*The task*
For the records below, print the lines from the line with "er die abstrakte" through the line with "Er bietet die" exactly as written; include both end lines and exclude the rest.

Saved data entries:
------------------------------------------------

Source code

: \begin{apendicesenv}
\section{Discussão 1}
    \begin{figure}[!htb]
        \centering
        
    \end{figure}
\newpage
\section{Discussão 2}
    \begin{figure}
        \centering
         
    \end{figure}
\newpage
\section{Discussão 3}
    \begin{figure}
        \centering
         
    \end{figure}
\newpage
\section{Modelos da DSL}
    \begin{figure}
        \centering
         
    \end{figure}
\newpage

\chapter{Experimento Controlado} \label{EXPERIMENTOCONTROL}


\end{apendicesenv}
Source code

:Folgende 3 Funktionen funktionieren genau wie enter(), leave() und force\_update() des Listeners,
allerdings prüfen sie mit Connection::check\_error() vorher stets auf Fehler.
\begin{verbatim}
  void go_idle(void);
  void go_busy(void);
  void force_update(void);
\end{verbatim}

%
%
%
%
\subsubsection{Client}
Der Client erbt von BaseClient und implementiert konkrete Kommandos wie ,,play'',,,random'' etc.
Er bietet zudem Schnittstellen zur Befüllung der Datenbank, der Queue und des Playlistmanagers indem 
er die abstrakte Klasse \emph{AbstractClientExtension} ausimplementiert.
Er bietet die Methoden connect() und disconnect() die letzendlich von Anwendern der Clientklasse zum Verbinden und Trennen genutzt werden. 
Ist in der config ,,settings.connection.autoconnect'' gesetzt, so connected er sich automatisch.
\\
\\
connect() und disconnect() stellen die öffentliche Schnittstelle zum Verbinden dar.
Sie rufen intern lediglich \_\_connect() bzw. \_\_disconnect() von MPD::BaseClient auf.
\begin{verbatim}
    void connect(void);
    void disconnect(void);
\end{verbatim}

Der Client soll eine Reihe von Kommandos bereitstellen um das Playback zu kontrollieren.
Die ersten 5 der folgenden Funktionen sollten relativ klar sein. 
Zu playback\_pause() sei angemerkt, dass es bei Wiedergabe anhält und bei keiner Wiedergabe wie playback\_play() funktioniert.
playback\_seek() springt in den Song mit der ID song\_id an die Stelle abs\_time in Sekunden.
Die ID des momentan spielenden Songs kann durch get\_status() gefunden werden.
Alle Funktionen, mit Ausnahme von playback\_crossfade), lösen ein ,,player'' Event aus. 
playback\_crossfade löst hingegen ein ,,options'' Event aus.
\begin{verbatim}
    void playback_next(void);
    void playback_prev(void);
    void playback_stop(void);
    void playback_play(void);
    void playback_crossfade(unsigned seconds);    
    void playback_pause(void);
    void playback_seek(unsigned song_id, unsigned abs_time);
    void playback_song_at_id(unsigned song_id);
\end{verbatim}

------------------------------------------------

*Solution to the exercise*
er die abstrakte Klasse \emph{AbstractClientExtension} ausimplementiert.
Er bietet die Methoden connect() und disconnect() die letzendlich von Anwendern der Clientklasse zum Verbinden und Trennen genutzt werden. 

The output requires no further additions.